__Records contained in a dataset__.
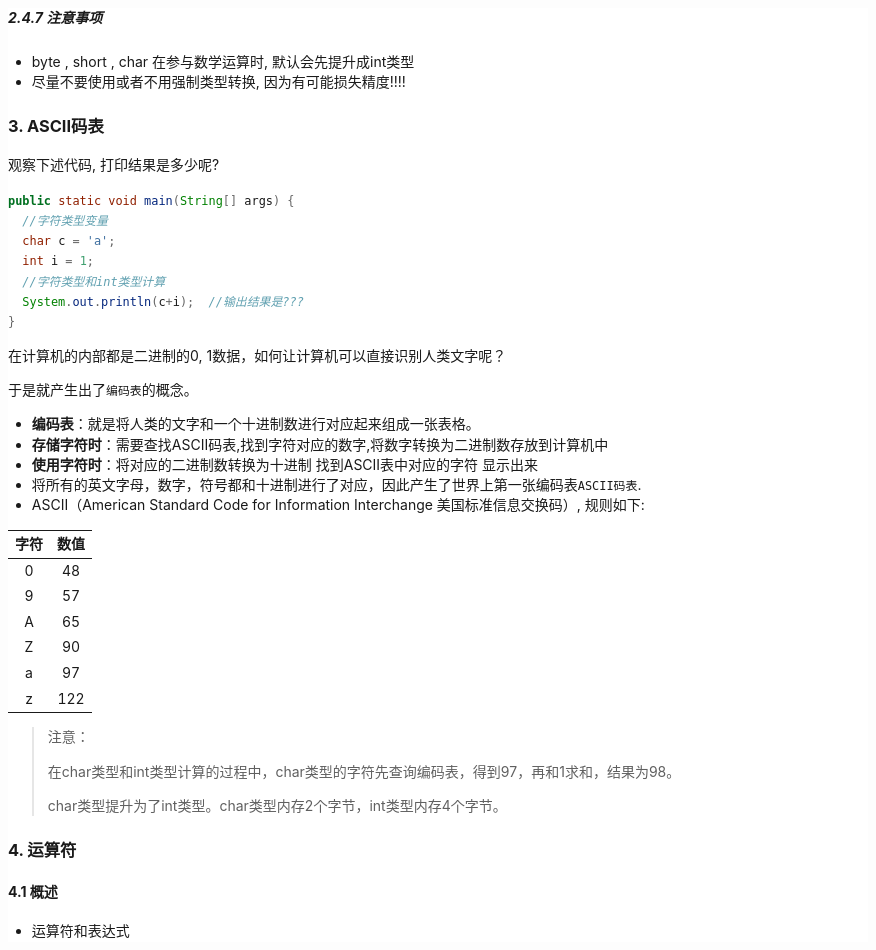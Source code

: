 ##### 2.4.7 注意事项

* byte , short , char 在参与数学运算时, 默认会先提升成int类型
* 尽量不要使用或者不用强制类型转换, 因为有可能损失精度!!!!

### 3. ASCII码表

观察下述代码, 打印结果是多少呢? 

```java
public static void main(String[] args) {
  //字符类型变量
  char c = 'a';
  int i = 1;
  //字符类型和int类型计算
  System.out.println(c+i);  //输出结果是???
}
```

在计算机的内部都是二进制的0, 1数据，如何让计算机可以直接识别人类文字呢？

于是就产生出了`编码表`的概念。

- **编码表**：就是将人类的文字和一个十进制数进行对应起来组成一张表格。
- **存储字符时**：需要查找ASCII码表,找到字符对应的数字,将数字转换为二进制数存放到计算机中
- **使用字符时**：将对应的二进制数转换为十进制 找到ASCII表中对应的字符 显示出来
- 将所有的英文字母，数字，符号都和十进制进行了对应，因此产生了世界上第一张编码表`ASCII码表`.
- ASCII（American Standard Code for Information Interchange 美国标准信息交换码）, 规则如下: 

| 字符 | 数值 |
| :--: | :--: |
|  0   |  48  |
|  9   |  57  |
|  A   |  65  |
|  Z   |  90  |
|  a   |  97  |
|  z   | 122  |

> 注意：
>
> 在char类型和int类型计算的过程中，char类型的字符先查询编码表，得到97，再和1求和，结果为98。
>
> char类型提升为了int类型。char类型内存2个字节，int类型内存4个字节。



### 4.  运算符

#### 4.1 概述

- 运算符和表达式
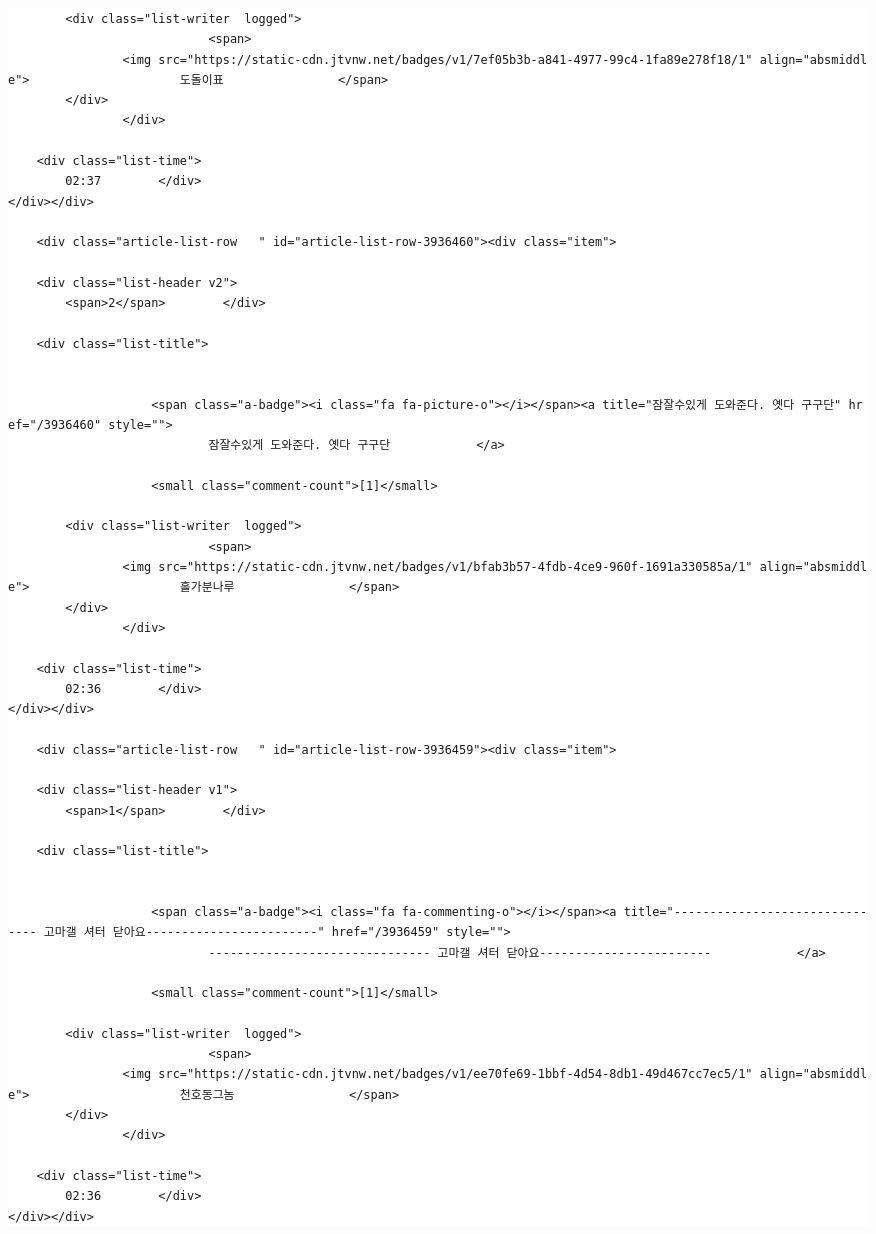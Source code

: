             <div class="list-writer  logged">
                                <span>
                    <img src="https://static-cdn.jtvnw.net/badges/v1/7ef05b3b-a841-4977-99c4-1fa89e278f18/1" align="absmiddle">                     도돌이표                </span>
            </div>
                    </div>

        <div class="list-time">
            02:37        </div>
    </div></div>

        <div class="article-list-row   " id="article-list-row-3936460"><div class="item">
        
        <div class="list-header v2">
            <span>2</span>        </div>

        <div class="list-title">
            
            
                        <span class="a-badge"><i class="fa fa-picture-o"></i></span><a title="잠잘수있게 도와준다. 옛다 구구단" href="/3936460" style="">
                                잠잘수있게 도와준다. 옛다 구구단            </a>

                        <small class="comment-count">[1]</small>
            
            <div class="list-writer  logged">
                                <span>
                    <img src="https://static-cdn.jtvnw.net/badges/v1/bfab3b57-4fdb-4ce9-960f-1691a330585a/1" align="absmiddle">                     홀가분나루                </span>
            </div>
                    </div>

        <div class="list-time">
            02:36        </div>
    </div></div>

        <div class="article-list-row   " id="article-list-row-3936459"><div class="item">
        
        <div class="list-header v1">
            <span>1</span>        </div>

        <div class="list-title">
            
            
                        <span class="a-badge"><i class="fa fa-commenting-o"></i></span><a title="------------------------------- 고마갤 셔터 닫아요------------------------" href="/3936459" style="">
                                ------------------------------- 고마갤 셔터 닫아요------------------------            </a>

                        <small class="comment-count">[1]</small>
            
            <div class="list-writer  logged">
                                <span>
                    <img src="https://static-cdn.jtvnw.net/badges/v1/ee70fe69-1bbf-4d54-8db1-49d467cc7ec5/1" align="absmiddle">                     천호동그놈                </span>
            </div>
                    </div>

        <div class="list-time">
            02:36        </div>
    </div></div>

__Problem to solve__. Filter the entries above down to the lines containing the word "href".

__Exercise answer__.
                        <span class="a-badge"><i class="fa fa-picture-o"></i></span><a title="잠잘수있게 도와준다. 옛다 구구단" href="/3936460" style="">
                        <span class="a-badge"><i class="fa fa-commenting-o"></i></span><a title="------------------------------- 고마갤 셔터 닫아요------------------------" href="/3936459" style="">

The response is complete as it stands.